Shocking news today from the New York Times: people buy less of stuff when it costs more.
In short, a government lab set up some homes to automatically adjust their power consumption based on real-time pricing and the owners’ pricing/comfort threshold. The result? Their power bills went down by 10%.
Unfortunately the article makes several mistakes? I know, reporters making mistakes? Never happens. But the mistakes may have actually come from the lab behind the work.
They start:
Giving people the means to closely monitor and adjust their electricity use lowers their monthly bills and could significantly reduce the need to build new power plants, according to a yearlong government study.
As I’ve said before, we shouldn’t be measuring progress based on the number of power plants. The real point is to continuously be building more that operate more cheaply, cleanly, and/or efficiently that can put the old, dirty, and/or expensive ones out of business.

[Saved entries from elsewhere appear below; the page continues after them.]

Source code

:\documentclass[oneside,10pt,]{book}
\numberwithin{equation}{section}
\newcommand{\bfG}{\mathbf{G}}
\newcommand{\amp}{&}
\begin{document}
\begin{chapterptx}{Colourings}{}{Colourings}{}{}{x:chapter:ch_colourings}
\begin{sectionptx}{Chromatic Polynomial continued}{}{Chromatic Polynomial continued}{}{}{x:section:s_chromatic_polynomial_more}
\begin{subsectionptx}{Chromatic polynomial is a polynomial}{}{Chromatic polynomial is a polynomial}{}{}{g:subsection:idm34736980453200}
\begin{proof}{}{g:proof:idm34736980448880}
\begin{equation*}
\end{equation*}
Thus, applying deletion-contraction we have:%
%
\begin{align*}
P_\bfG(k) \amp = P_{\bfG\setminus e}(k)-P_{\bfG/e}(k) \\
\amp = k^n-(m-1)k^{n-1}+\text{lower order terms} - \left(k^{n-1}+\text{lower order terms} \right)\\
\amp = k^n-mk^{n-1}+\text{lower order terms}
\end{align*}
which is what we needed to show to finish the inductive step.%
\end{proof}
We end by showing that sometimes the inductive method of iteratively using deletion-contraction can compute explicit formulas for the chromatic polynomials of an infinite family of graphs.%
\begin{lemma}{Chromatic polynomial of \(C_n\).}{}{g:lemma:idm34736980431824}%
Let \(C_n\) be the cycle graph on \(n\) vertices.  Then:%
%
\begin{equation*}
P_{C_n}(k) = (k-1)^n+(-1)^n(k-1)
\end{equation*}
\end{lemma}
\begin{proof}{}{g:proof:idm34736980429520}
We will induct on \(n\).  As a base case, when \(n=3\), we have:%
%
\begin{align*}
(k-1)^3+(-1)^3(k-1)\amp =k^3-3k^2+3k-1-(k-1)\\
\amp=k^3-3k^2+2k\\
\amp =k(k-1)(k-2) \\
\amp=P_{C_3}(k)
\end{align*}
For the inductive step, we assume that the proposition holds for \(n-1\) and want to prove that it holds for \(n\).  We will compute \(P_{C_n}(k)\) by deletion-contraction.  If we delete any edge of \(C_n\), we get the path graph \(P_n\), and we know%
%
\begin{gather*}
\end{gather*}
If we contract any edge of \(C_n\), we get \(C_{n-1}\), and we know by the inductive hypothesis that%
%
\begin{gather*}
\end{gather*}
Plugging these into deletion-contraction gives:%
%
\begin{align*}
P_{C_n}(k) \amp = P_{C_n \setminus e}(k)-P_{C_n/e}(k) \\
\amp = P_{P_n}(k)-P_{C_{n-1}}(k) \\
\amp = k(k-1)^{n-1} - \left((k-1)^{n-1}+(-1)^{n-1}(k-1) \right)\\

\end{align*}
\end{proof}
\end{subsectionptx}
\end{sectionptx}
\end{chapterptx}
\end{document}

Also notable, the article gives an overall cost savings without much going into the overall energy savings. It suggests that peak loads could be trimmed by up to 15%, but that can be interpreted many ways. Do they mean the peak load of each day? The peak load of each year? Will the load in non-peak hours be affected much? I suspect the energy savings were on the order of 3%.
On the upside, though, they do point out that regulated utility pricing schemes are horrible, as they don’t discourage saving. On the downside, they say that most of the country has such utilities while ignoring that a large minority of the country, including New York, does not.